The Legislature passed a sweeping package of police accountability measures early Tuesday morning following two months of touch-and-go negotiations after the killing of George Floyd in Minneapolis police custody.
The bill, one of the most substantial changes to the state's criminal justice system in years, includes a statewide ban on chokeholds and neck restraints — such as the one used on Floyd — and a prohibition on warrior-style training for officers. It enhances data collection around deadly force encounters, requires officers to intervene and creates a new state unit to investigate such cases. The bill boosts funding for crisis intervention training, creates a panel of expert arbitrators to handle police misconduct cases and establishes incentives for officers to live in the communities they police.

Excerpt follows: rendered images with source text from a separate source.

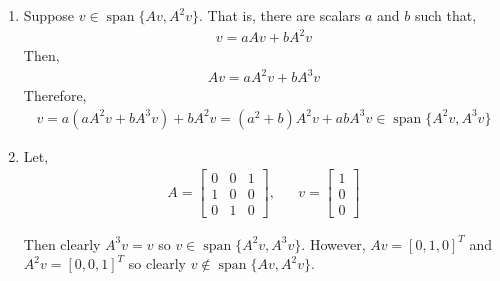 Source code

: \documentclass[10pt]{article}
\begin{document}
\begin{solution}[Solution]
\begin{enumerate}[label=(\alph*)]
    \item Suppose \( v\in\operatorname{span}\{Av,A^2v\} \). That is, there are scalars \( a \) and \( b \) such that,
        \begin{align*}
            v = aAv+bA^2v
        \end{align*}
        Then,
        \begin{align*}
            Av = aA^2v + bA^3v
        \end{align*}
        Therefore,
        \begin{align*}
            v = a(aA^2v+bA^3v)+bA^2v = (a^2+b)A^2v+abA^3v \in\operatorname{span}\{A^2v,A^3v\} \tag*{\qed}
        \end{align*}
        
    \item 
        Let,
        \begin{align*}
            A = \left[\begin{array}{ccc}
            0 & 0 & 1 \\
            1 & 0 & 0 \\
            0 & 1 & 0
            \end{array}\right]
            ,&&
            v = \left[\begin{array}{c}1 \\ 0 \\ 0\end{array}\right]
        \end{align*}
        
        Then clearly \( A^3v = v \) so \( v\in\operatorname{span}\{A^2v,A^3v\} \). However, \( Av = [0,1,0]^T \) and \( A^2v = [0,0,1]^T \) so clearly \( v\notin\operatorname{span}\{Av,A^2v\} \).



\end{enumerate}
  
\end{solution}
\end{document}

The House approved the measure 102 to 29 just before midnight. The Senate passed it 60 to 7 a couple of hours later and sent the bill this morning to Gov. Tim Walz.

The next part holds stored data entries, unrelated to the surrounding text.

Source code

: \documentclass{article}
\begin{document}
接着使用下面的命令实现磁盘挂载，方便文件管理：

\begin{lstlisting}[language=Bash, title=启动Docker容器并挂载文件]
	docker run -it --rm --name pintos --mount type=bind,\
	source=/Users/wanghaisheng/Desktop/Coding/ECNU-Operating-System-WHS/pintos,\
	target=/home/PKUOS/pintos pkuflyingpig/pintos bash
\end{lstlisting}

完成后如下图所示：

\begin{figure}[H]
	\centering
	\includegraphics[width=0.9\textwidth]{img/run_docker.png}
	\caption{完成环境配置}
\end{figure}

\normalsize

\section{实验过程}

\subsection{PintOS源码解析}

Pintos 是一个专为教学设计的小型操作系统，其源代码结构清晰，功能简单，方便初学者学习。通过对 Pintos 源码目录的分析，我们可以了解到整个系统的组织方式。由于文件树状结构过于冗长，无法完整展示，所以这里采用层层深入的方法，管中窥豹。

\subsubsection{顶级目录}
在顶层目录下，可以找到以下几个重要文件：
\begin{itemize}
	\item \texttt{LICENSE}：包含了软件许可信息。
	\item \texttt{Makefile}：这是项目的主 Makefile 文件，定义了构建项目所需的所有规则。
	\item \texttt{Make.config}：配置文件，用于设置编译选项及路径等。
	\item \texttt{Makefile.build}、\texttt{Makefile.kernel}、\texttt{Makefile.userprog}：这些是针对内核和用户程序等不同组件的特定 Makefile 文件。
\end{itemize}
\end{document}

The hard-fought passage came after weeks of legislative impasse that had already derailed another special session in June — one that was initially called to review Walz's extension of his emergency powers. But the continuing outrage over Floyd's killing kept up the pressure on the only divided legislature in the nation to find common ground when Walz extended the state of emergency again in July.
"We've never stopped working on this, whether we were in session or out of session. That's something we all felt was important," said Senate Majority Leader Paul Gazelka, R-East Gull Lake.

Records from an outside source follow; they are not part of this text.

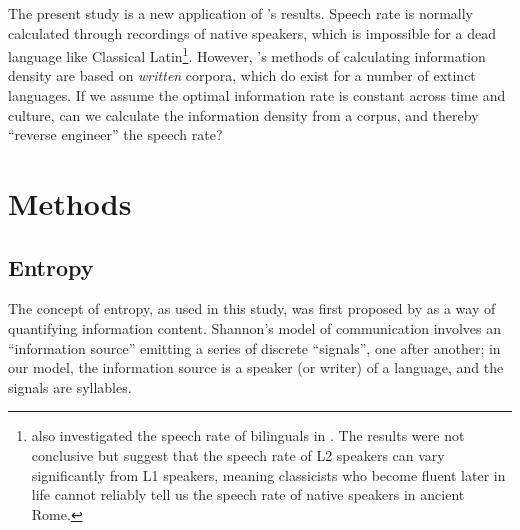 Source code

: \documentclass[12pt,twoside]{article}
\begin{document}
The present study is a new application of \citeauthor{coupé}'s results. Speech rate is normally calculated through recordings of native speakers, which is impossible for a dead language like Classical Latin\footnote{\citeauthor{oh} also investigated the speech rate of bilinguals in \cite{ohbilingual}. The results were not conclusive but suggest that the speech rate of L2 speakers can vary significantly from L1 speakers, meaning classicists who become fluent later in life cannot reliably tell us the speech rate of native speakers in ancient Rome.}. However, \citeauthor{oh}'s methods of calculating information density are based on \emph{written} corpora, which do exist for a number of extinct languages. If we assume the optimal information rate is constant across time and culture, can we calculate the information density from a corpus, and thereby ``reverse engineer'' the speech rate?




\section{Methods}
\label{sec:meth}

\subsection{Entropy}
\label{subsec:entropy}

The concept of entropy, as used in this study, was first proposed by \citet{shannon} as a way of quantifying information content. Shannon's model of communication involves an ``information source'' emitting a series of discrete ``signals'', one after another; in our model, the information source is a speaker (or writer) of a language, and the signals are syllables.
\end{document}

Democrats' original policing proposal went further, including provisions to restore voting rights for felons and giving the responsibility for prosecuting deadly force cases to the attorney general's office. Republicans in the Senate said they insisted that the final deal wouldn't adopt any language being considered in Minneapolis to dismantle police departments, despite the fact that there was no provision in the DFL bill to do so.
They pushed deal-making and votes late into the night Monday, after Senate Republicans imposed a deadline of midnight to either pass a deal or go home empty-handed.
"Some of us believe that you can always do more, but members this is a good bill," said Rep. Rena Moran, DFL-St Paul. "This is a beginning, this is not the end."